[NVPTX] Add errors for incorrect CUDA addrpaces #138706

LewisCrawford · 2025-05-06T15:18:43Z

The CUDA API only accepts kernel params in the global and generic address spaces, so display an error message when attempting to emit pointers outside those address-spaces from CUDA (but still allow them for OpenCL).

llvmbot · 2025-05-06T15:19:27Z

@llvm/pr-subscribers-llvm-ir
@llvm/pr-subscribers-clang

@llvm/pr-subscribers-backend-nvptx

Author: Lewis Crawford (LewisCrawford)

Changes

The CUDA API only accepts kernel params in the global and generic address spaces, so display an error message when attempting to emit pointers outside those address-spaces from CUDA (but still allow them for OpenCL).

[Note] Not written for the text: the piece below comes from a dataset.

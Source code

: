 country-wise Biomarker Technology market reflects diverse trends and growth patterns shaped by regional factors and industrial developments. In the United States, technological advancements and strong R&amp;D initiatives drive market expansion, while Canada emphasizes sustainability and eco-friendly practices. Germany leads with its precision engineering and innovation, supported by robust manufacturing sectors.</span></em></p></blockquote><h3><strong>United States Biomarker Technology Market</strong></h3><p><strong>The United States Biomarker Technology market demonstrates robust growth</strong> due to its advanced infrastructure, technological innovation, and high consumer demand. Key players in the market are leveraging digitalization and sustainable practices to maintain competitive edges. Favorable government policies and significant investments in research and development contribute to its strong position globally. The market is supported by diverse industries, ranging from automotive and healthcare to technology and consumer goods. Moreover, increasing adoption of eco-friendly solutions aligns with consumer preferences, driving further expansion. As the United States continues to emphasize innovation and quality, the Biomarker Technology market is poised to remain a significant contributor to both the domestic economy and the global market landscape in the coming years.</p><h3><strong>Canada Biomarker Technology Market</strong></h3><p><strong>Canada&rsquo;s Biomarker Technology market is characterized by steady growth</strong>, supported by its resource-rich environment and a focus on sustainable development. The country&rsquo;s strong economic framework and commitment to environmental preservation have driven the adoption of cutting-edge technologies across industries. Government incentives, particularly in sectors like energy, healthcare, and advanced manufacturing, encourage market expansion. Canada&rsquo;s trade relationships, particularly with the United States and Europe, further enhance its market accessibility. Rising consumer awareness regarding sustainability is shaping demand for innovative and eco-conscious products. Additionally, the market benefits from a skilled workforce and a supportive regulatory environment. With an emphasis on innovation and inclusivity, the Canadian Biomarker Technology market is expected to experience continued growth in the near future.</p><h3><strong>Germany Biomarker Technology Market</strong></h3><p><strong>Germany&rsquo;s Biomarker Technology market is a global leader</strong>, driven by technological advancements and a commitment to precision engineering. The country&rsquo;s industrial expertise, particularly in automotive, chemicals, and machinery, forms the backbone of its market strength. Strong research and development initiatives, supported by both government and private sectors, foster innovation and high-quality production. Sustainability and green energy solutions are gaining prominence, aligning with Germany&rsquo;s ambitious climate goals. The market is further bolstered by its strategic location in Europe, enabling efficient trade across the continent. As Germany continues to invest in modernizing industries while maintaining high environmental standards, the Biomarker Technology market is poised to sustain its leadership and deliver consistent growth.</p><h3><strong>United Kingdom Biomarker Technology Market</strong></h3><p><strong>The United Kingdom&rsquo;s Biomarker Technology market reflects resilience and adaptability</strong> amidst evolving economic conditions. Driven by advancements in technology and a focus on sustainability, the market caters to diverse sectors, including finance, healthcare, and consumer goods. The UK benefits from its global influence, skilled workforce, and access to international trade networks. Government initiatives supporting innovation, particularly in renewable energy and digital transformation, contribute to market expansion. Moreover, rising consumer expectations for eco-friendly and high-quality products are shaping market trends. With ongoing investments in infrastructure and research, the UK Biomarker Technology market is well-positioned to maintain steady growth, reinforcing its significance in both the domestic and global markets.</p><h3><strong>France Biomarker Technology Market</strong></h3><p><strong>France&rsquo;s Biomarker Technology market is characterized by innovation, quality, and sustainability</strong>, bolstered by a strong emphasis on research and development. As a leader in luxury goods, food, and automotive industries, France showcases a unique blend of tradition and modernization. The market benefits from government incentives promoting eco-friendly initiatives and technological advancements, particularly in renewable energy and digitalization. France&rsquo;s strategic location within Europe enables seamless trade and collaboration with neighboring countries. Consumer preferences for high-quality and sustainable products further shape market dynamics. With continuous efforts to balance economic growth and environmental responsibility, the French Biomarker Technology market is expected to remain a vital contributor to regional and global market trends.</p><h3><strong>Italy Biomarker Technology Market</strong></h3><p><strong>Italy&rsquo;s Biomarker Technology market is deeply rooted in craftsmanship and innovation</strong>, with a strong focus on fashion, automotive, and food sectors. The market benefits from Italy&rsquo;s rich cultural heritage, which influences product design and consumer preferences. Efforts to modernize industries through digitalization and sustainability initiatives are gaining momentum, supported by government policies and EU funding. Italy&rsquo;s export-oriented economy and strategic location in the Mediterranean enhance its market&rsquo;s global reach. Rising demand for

Full diff: https://github.com/llvm/llvm-project/pull/138706.diff

5 Files Affected:

(modified) llvm/lib/Target/NVPTX/NVPTXAsmPrinter.cpp (+8)
(modified) llvm/test/CodeGen/NVPTX/kernel-param-align.ll (+3-2)
(added) llvm/test/CodeGen/NVPTX/lower-args-cuda.ll (+13)
(added) llvm/test/CodeGen/NVPTX/lower-args-nvcl.ll (+17)
(modified) llvm/test/CodeGen/NVPTX/lower-args.ll (-23)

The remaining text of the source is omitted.